● **DATA FOR THIS TASK**:
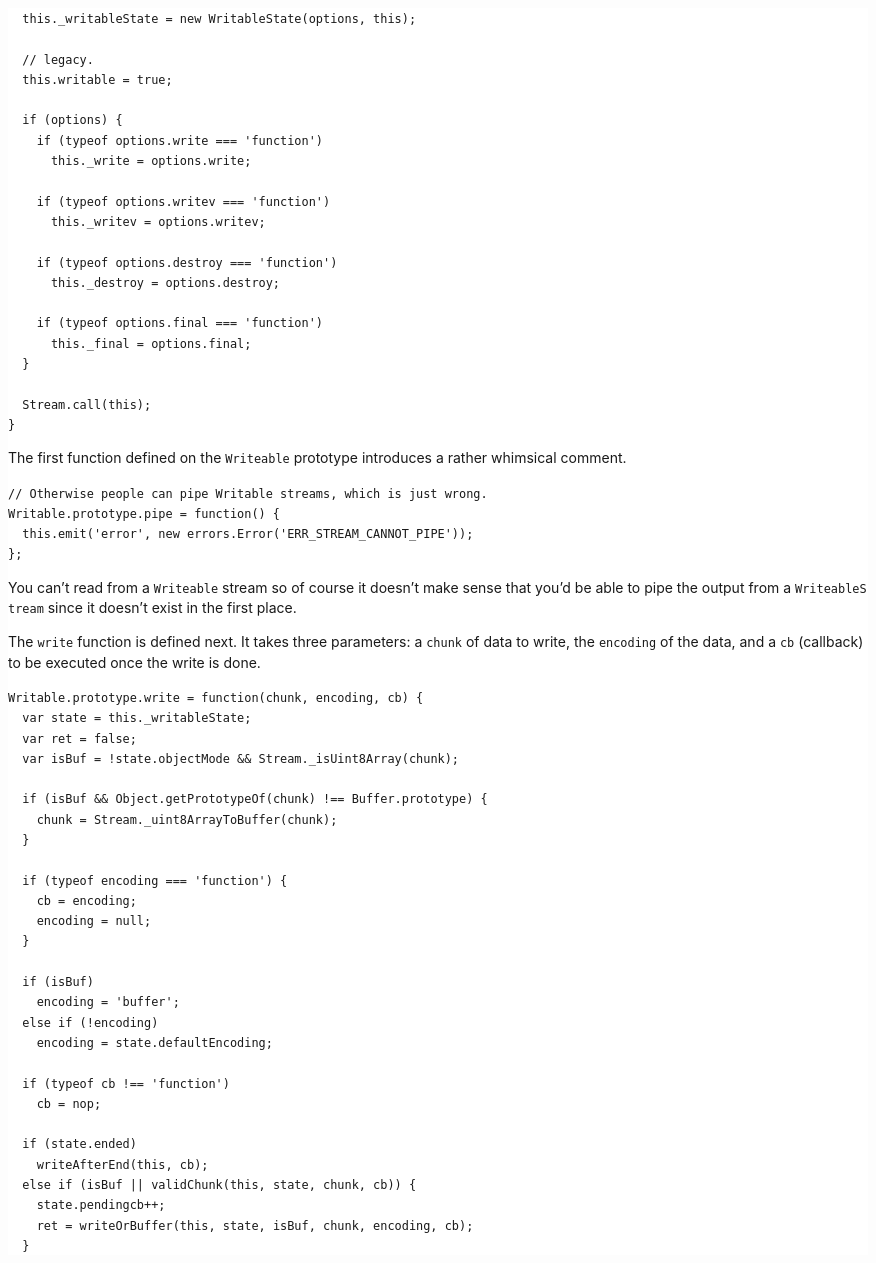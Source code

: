       this._writableState = new WritableState(options, this);
    
      // legacy.
      this.writable = true;
    
      if (options) {
        if (typeof options.write === 'function')
          this._write = options.write;
    
        if (typeof options.writev === 'function')
          this._writev = options.writev;
    
        if (typeof options.destroy === 'function')
          this._destroy = options.destroy;
    
        if (typeof options.final === 'function')
          this._final = options.final;
      }
    
      Stream.call(this);
    }

The first function defined on the `Writeable` prototype introduces a rather whimsical comment.

    // Otherwise people can pipe Writable streams, which is just wrong.
    Writable.prototype.pipe = function() {
      this.emit('error', new errors.Error('ERR_STREAM_CANNOT_PIPE'));
    };

You can’t read from a `Writeable` stream so of course it doesn’t make sense that you’d be able to pipe the output from a `WriteableStream` since it doesn’t exist in the first place.

The `write` function is defined next. It takes three parameters: a `chunk` of data to write, the `encoding` of the data, and a `cb` (callback) to be executed once the write is done.

    Writable.prototype.write = function(chunk, encoding, cb) {
      var state = this._writableState;
      var ret = false;
      var isBuf = !state.objectMode && Stream._isUint8Array(chunk);
    
      if (isBuf && Object.getPrototypeOf(chunk) !== Buffer.prototype) {
        chunk = Stream._uint8ArrayToBuffer(chunk);
      }
    
      if (typeof encoding === 'function') {
        cb = encoding;
        encoding = null;
      }
    
      if (isBuf)
        encoding = 'buffer';
      else if (!encoding)
        encoding = state.defaultEncoding;
    
      if (typeof cb !== 'function')
        cb = nop;
    
      if (state.ended)
        writeAfterEnd(this, cb);
      else if (isBuf || validChunk(this, state, chunk, cb)) {
        state.pendingcb++;
        ret = writeOrBuffer(this, state, isBuf, chunk, encoding, cb);
      }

● **ACTION ITEM**:
Each line from the one that contains "var isBuf = !state.objectMode" through the last line of the listing above should be written out exactly, and no other line.

● **YOUR SOLUTION**:
      var isBuf = !state.objectMode && Stream._isUint8Array(chunk);
    
      if (isBuf && Object.getPrototypeOf(chunk) !== Buffer.prototype) {
        chunk = Stream._uint8ArrayToBuffer(chunk);
      }
    
      if (typeof encoding === 'function') {
        cb = encoding;
        encoding = null;
      }
    
      if (isBuf)
        encoding = 'buffer';
      else if (!encoding)
        encoding = state.defaultEncoding;
    
      if (typeof cb !== 'function')
        cb = nop;
    
      if (state.ended)
        writeAfterEnd(this, cb);
      else if (isBuf || validChunk(this, state, chunk, cb)) {
        state.pendingcb++;
        ret = writeOrBuffer(this, state, isBuf, chunk, encoding, cb);
      }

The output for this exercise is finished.